A MP vai aumentar o rigor na concessão da pensão por morte. A partir de agora, serão exigidos documentos que comprovem o tempo da união estável e da dependência econômica.

Outra mudança: os dependentes vão ter menos tempo para pedir benefício retroativo em pensão por morte. Hoje, é possível receber até cinco anos de benefício retroativo. Esse prazo cai para 180 dias, no máximo.

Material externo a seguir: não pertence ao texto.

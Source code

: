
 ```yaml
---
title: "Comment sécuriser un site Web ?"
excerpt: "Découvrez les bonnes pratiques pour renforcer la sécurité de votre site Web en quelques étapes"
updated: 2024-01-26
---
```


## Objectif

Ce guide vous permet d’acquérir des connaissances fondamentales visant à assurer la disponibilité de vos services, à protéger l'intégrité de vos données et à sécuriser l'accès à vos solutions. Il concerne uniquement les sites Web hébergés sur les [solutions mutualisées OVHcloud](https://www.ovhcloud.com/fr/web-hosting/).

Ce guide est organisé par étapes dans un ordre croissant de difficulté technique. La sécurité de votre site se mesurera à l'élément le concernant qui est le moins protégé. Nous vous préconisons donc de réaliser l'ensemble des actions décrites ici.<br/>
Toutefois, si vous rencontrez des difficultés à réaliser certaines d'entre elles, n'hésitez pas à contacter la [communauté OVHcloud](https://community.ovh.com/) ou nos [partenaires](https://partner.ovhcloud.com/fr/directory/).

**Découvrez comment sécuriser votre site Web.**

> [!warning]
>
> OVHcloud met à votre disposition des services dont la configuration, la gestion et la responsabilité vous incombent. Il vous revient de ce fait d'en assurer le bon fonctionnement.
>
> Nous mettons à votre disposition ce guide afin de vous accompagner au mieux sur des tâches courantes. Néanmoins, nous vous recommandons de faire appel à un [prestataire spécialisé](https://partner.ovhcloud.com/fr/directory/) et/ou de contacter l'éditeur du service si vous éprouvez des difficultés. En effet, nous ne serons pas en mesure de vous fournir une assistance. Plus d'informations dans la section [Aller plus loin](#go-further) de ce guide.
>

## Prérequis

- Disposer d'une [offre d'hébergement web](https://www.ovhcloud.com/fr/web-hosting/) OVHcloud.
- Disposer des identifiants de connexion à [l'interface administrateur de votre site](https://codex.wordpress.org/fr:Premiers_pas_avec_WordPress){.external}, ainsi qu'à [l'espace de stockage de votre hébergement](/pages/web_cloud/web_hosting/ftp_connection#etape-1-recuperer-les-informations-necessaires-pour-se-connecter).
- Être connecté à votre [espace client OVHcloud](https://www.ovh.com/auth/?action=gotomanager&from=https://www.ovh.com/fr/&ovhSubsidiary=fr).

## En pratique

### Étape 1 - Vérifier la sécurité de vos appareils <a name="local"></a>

Já o auxílio-reclusão vai ser pago somente aos dependentes de presos em regime fechado e com renda familiar inferior a R$ 1.400. Além disso, o preso terá que ter contribuído por no mínimo dois anos ao INSS e, se não estiver contribuindo no momento da prisão, não terá acesso ao benefício. Hoje, tem direito ao auxílio o dependente de presos nos regimes fechado e semiaberto.

O trabalhador rural não vai mais poder usar declaração de sindicatos para pedir aposentadoria. A comprovação terá que ser feita por meio de autodeclaração confirmada por entidades públicas credenciadas ao Pronater, o programa do governo voltado à assistência rural.

O governo também quer agilizar a recuperação de valores depositados na conta de segurados ou pensionistas que já morreram e a família não informou ao INSS. Os beneficiados deverão anualmente comprovar estarem vivos.

A medida provisória começa a valer imediatamente. O governo estima que em 12 meses vai economizar quase R$ 10 bilhões.